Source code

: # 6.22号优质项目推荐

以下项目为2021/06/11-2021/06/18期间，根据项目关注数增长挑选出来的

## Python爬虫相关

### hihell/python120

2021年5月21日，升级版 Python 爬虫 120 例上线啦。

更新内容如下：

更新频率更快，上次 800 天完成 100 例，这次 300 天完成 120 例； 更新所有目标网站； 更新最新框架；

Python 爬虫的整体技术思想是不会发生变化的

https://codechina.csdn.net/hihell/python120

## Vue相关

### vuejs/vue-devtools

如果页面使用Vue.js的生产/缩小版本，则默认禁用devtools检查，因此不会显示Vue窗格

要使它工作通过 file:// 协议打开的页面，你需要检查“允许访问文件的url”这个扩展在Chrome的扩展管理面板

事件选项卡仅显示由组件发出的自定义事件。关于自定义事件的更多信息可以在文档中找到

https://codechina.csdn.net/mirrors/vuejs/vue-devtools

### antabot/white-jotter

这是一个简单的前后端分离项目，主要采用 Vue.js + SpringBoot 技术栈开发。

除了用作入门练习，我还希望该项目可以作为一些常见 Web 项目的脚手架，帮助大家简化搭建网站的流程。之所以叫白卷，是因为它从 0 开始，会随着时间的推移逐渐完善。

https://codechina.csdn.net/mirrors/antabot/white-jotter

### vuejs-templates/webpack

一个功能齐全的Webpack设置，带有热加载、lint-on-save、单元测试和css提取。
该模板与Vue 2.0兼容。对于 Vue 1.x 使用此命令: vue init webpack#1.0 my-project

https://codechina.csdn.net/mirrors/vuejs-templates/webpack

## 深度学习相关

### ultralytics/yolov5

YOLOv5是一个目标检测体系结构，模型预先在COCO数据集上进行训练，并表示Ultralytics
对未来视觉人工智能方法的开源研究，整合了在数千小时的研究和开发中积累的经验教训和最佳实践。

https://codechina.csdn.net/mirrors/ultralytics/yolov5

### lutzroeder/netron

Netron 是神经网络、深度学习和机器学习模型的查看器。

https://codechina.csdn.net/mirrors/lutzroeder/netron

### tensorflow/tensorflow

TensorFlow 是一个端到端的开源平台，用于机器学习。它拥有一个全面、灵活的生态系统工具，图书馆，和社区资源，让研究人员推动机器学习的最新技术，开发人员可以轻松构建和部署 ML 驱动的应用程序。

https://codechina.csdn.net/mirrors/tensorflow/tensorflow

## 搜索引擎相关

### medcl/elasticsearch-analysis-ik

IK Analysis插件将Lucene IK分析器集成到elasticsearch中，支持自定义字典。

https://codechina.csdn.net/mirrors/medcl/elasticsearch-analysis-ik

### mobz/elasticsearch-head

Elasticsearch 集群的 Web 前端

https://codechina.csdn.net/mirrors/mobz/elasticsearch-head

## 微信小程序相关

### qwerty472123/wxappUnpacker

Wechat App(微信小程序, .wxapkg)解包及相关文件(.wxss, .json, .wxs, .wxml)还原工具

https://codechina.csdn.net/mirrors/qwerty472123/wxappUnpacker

* * *

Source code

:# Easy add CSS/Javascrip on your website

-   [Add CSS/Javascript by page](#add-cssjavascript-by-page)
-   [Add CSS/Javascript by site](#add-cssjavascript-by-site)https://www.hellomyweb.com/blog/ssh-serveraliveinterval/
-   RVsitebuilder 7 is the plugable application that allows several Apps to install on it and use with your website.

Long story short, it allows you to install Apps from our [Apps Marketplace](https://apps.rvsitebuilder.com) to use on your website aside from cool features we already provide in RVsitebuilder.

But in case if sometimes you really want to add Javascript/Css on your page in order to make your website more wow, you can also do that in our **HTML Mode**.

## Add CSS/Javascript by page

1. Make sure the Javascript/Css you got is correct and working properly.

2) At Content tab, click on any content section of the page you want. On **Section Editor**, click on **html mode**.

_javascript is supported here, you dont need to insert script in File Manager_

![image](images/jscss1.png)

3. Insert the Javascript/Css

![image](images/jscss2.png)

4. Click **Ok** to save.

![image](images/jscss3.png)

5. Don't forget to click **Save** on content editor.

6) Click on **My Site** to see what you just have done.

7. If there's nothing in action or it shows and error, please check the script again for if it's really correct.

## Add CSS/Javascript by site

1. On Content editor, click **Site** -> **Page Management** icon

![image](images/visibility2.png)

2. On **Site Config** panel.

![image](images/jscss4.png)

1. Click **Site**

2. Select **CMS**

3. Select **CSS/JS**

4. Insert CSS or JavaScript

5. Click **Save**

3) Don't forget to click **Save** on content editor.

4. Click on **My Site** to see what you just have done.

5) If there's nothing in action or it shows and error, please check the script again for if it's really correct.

==

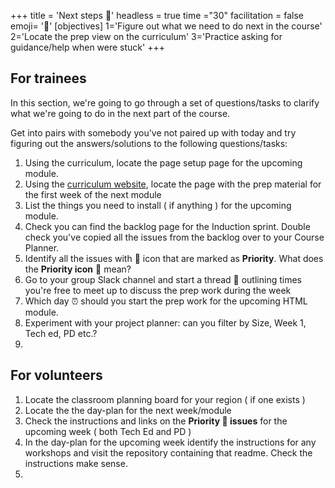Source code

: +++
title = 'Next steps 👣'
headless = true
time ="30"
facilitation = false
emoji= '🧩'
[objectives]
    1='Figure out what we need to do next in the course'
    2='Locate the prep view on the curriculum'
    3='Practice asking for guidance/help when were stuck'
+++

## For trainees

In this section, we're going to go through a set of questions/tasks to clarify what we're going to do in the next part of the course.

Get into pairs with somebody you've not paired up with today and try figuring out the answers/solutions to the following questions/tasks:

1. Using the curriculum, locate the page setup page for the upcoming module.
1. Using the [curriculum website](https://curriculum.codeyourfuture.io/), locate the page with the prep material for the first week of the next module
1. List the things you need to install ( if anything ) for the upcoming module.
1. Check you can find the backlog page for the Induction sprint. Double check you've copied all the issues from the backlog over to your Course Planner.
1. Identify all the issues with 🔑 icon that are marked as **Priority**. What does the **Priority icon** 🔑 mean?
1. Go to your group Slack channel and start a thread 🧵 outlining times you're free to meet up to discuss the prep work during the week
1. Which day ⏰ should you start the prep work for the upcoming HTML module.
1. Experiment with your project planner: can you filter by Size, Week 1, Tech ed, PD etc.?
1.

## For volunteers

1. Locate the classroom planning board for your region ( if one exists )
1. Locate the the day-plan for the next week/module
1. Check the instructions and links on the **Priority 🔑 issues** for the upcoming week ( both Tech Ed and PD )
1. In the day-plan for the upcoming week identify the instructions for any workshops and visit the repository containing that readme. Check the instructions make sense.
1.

• _Activity_: For each line in the material above that contains the string "correct", make a copy.

• _Output_:
1. Make sure the Javascript/Css you got is correct and working properly.
7. If there's nothing in action or it shows and error, please check the script again for if it's really correct.
5) If there's nothing in action or it shows and error, please check the script again for if it's really correct.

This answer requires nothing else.